Avec son moteur souple, son embrayage à action légère et son levier de changement de vitesse doux et précis, la Versys 1000 dégage une impression de calme. Sa tenue de route va dans le même sens avec une légèreté et une neutralité impressionnantes pour une machine de 249 kg (548 lb) avec un empattement de 1520 mm (59,8 po).
En fait, un des grands points forts de la Versys 1000 s’avère son côté non intimidant et sa convivialité. De plus, comme elle est munie de très peu d’éléments électroniques (pas de régulateur de vitesse ni de suspension électronique, tableau de bord simple et classique, pas de surabondance de boutons aux poignées), elle fait un contrepoint intéressant aux grosses machines d’aventure modernes suréquipées. Certains l’élimineront sans doute de leur liste de magasinage à cause de ce manque de technologie, de son déficit d’une trentaine de chevaux par rapport aux plus puissantes machines du segment et de son look moins emballant. Mais la Versys 1000 demeure une machine confortable, fonctionnelle, conviviale et abordable.
La Versys 1000 LT 2018 est offerte à 14 899 $ (14 399 $ pour le modèle 2017).
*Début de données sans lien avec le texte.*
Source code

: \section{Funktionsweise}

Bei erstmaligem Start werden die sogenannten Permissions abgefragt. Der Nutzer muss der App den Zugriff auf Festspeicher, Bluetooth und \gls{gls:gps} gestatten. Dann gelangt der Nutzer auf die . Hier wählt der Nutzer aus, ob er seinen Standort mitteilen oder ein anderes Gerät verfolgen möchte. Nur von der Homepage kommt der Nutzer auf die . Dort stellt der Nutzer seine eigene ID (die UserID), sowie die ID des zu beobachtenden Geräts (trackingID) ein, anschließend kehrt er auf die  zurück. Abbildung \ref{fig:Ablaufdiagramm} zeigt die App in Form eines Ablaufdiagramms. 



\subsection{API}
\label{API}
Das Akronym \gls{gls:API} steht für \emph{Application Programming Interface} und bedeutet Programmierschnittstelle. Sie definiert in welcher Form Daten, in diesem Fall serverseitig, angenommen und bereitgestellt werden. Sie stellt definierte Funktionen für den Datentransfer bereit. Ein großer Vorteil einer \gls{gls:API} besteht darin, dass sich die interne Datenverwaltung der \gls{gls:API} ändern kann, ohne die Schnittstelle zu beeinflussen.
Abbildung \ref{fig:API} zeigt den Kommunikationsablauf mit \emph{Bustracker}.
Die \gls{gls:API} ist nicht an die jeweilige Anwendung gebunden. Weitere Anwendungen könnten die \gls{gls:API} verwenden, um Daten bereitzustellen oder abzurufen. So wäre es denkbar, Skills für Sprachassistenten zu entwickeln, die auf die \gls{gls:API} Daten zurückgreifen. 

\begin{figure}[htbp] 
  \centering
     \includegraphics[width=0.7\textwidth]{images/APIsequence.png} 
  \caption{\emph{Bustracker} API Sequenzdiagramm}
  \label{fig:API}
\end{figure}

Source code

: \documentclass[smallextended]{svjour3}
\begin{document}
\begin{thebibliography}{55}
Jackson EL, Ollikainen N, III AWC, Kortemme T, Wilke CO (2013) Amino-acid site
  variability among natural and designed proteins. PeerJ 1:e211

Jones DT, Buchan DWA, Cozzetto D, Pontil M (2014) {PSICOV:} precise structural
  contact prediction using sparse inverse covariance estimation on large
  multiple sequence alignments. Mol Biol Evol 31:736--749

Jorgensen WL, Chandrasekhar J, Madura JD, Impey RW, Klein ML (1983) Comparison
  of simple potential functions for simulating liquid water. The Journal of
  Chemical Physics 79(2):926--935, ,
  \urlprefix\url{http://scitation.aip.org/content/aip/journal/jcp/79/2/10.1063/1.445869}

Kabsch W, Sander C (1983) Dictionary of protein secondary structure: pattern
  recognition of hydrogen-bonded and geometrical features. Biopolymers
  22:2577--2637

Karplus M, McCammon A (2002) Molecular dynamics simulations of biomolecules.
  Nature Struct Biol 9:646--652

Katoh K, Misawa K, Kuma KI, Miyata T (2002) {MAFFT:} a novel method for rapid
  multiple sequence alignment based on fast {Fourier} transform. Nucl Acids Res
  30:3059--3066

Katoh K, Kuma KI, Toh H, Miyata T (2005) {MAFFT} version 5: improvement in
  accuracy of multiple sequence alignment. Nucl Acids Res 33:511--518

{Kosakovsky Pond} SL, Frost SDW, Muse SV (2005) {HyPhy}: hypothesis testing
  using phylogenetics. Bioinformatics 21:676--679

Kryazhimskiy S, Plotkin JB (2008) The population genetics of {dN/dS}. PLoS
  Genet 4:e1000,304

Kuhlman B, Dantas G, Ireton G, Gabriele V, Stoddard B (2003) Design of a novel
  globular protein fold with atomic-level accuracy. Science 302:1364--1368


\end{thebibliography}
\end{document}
Somme toute, qu’avons-nous appris en comparant trois modèles de même marque et de même catégorie, mais de cylindrée différente? Premièrement, que la cylindrée importe encore, mais moins qu’avant. La Versys-X 300 fait partie de cette nouvelle génération de motos abordables (avec les G310 de BMW et les 390 de KTM, par exemple) qui offrent une bonne partie des caractéristiques et des fonctions pratiques des motos plus grosses. Et dans la catégorie des machines d’aventure, le poids léger de la 300 devient certainement un avantage. En réalité, la seule Versys que nous avons vraiment eu envie de rouler hors route était la 300. Bien sûr, sa roue avant de 19 po (contre 17 pour les 650 et 1000) constitue un atout, mais c’est surtout sa légèreté qui la démarque : à 175 kg (385 lb), la 300 pèse 74 kg (162 lb) de moins que la 1000. Il s’agit d’un écart imposant.
Et comment ces trois Kawasaki se comparent-elles par rapport à leurs concurrentes directes des autres marques? La Versys X 300 se trouve au sommet de sa catégorie : c’est le modèle qui fait le plus « vraie moto » du segment des 300. La 650 s’avère très compétente également, et elle est nettement améliorée par rapport au modèle original. Par contre, elle doit faire face à une concurrence sérieuse avec la Suzuki V-Strom 650. Quant à la 1000, elle reste dans l’ombre de ses rivales plus puissantes et plus équipées. Mais elle mériterait plus de visibilité parce que c’est une machine simple, conviviale et particulièrement agréable; un de nos testeurs en ferait son premier choix dans la catégorie des grosses machines d’aventure.